Matplotlib practice: examples for plotting different plots

Practice#1: Line plot

import matplotlib.pyplot as plt
%matplotlib inline

# 3 basic arguments in the following order: (x, y, format)
plt.plot([1,2,3,4,5], [1,2,3,6,10], "bx-")


Practice#2: Scatter plot 


import matplotlib.pyplot as plt
%matplotlib inline
from sklearn.datasets import load_boston

# load boston dataset
# with features and house prices
dataset = load_boston()
X = dataset["data"]
y = dataset["target"]

# crim rate vs. house price
plt.scatter(X[:,0], y, s=10)
plt.xlabel(dataset["feature_names"][0])
plt.ylabel("house price") 

 

Practice#3: Box plot

fig, ax = plt.subplots(1, figsize=(9,6))
norm_dist_1 = np.random.normal(100, 10, 200)
norm_dist_2 = np.random.normal(40, 30, 200)
norm_dist_3 = np.random.normal(70, 20, 200)
norm_dist_4 = np.random.normal(90, 25, 200)
data_to_plot = [norm_dist_1, norm_dist_2, norm_dist_3, norm_dist_4]
ax.boxplot(data_to_plot)
ax.set_xticklabels(['Sample1', 'Sample2', 'Sample3', 'Sample4'])
plt.show() 
 
 




Practice#4: Objective-oriented way of using matplotlib

fig, axes = plt.subplots(1, 2)

axes[0].plot(x, y, 'ro--')
axes[1].plot(x, y^2, 'g+-')

axes[0].set_xlabel('x')
axes[0].set_ylabel('y')
axes[0].set_title('y plot')

axes[1].set_xlabel('x')
axes[1].set_ylabel('$y^2$')
axes[1].set_title('$y^2$ plot')


Here, fig denotes the whole canvas, and axes denote a set of figures you want to use, where the params (1, 2) indicate that you want to use 1 * 2 = 2 figures in total.

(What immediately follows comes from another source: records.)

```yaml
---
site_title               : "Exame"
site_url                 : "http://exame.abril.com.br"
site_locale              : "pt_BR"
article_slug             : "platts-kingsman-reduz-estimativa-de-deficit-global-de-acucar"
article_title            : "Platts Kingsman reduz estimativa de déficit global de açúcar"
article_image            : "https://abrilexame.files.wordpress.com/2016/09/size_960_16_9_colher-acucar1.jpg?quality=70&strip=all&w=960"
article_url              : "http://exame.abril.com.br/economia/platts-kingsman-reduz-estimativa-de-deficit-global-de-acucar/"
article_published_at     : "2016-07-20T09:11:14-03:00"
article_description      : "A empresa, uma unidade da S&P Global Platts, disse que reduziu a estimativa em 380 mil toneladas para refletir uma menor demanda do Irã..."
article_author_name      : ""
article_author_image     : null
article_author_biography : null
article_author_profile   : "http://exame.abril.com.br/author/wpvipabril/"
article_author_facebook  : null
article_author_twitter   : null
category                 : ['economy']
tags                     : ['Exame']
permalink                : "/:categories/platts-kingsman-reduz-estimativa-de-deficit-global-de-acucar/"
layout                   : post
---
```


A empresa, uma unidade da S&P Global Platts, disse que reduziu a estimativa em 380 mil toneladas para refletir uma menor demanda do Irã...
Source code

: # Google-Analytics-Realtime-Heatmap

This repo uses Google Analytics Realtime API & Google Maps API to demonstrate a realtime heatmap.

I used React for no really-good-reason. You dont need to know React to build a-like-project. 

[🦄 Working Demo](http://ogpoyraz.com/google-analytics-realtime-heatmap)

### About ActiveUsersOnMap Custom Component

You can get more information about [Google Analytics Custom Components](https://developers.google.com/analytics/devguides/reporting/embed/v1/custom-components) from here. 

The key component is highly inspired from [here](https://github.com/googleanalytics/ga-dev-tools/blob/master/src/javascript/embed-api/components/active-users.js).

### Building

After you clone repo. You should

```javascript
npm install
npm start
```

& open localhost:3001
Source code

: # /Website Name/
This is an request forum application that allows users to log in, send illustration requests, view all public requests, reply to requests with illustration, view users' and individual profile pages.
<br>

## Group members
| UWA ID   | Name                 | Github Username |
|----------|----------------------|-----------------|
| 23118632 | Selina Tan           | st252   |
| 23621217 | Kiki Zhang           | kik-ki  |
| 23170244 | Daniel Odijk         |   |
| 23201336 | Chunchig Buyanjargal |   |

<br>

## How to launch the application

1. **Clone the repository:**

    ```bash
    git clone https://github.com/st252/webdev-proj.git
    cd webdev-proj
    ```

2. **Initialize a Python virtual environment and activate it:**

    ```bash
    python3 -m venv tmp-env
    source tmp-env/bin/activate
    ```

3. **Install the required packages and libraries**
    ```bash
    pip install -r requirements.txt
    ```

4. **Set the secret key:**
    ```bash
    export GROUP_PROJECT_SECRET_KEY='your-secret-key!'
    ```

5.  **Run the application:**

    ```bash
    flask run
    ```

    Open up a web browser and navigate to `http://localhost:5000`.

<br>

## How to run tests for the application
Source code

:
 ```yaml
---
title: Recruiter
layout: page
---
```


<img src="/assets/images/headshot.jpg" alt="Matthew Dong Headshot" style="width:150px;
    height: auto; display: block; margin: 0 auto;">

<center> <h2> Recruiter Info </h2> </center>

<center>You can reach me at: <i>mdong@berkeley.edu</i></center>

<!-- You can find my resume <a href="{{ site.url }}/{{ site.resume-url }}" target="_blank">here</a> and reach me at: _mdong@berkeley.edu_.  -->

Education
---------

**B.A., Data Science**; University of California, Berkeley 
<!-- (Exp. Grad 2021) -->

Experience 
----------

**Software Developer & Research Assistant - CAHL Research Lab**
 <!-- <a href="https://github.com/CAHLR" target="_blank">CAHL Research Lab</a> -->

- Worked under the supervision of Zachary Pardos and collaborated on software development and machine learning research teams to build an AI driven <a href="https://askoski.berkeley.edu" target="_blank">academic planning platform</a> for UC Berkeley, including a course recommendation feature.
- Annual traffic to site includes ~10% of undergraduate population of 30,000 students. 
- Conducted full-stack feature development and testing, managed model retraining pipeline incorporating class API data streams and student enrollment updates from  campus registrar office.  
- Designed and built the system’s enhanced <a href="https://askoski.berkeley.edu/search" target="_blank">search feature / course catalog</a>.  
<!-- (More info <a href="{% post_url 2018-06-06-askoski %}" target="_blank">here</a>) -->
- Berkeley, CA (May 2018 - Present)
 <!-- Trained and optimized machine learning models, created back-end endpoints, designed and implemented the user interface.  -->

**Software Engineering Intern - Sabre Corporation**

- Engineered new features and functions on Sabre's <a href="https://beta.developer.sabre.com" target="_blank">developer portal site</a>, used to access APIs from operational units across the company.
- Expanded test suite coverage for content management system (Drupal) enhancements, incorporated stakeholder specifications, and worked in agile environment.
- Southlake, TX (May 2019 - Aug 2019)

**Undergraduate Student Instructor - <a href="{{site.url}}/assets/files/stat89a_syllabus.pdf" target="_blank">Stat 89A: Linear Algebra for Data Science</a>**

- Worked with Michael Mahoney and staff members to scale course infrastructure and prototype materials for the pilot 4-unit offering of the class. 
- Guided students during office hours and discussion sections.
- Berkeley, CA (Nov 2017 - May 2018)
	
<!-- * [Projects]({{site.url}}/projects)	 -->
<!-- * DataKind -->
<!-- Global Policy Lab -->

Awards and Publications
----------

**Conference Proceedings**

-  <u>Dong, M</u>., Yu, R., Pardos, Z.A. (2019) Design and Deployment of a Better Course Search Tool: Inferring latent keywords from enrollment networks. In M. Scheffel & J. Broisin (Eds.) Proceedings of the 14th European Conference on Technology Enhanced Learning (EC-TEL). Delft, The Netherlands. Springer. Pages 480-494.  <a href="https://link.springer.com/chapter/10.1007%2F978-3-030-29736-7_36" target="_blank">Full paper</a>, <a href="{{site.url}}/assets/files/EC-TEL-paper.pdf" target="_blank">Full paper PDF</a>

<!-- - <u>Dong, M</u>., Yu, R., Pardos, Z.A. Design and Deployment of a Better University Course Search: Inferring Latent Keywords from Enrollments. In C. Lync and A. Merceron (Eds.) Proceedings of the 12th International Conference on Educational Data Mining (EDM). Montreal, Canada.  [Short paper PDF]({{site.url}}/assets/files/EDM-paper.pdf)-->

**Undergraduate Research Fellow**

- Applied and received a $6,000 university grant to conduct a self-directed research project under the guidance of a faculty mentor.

In order to access each figure and actually plot on those figures, you can use their indices, e.g., axes[0] indicates the first figure and axes[1] refers to the second figure in your canvas.

Afterwards, you can use an objective-oriented manner to plot and add details on each figure, e.g., add title to the first figure by using axes[0].set_title('blabla').

Using this way, we can obtain full control over those figures and even use for loops for plotting as many figures as we want.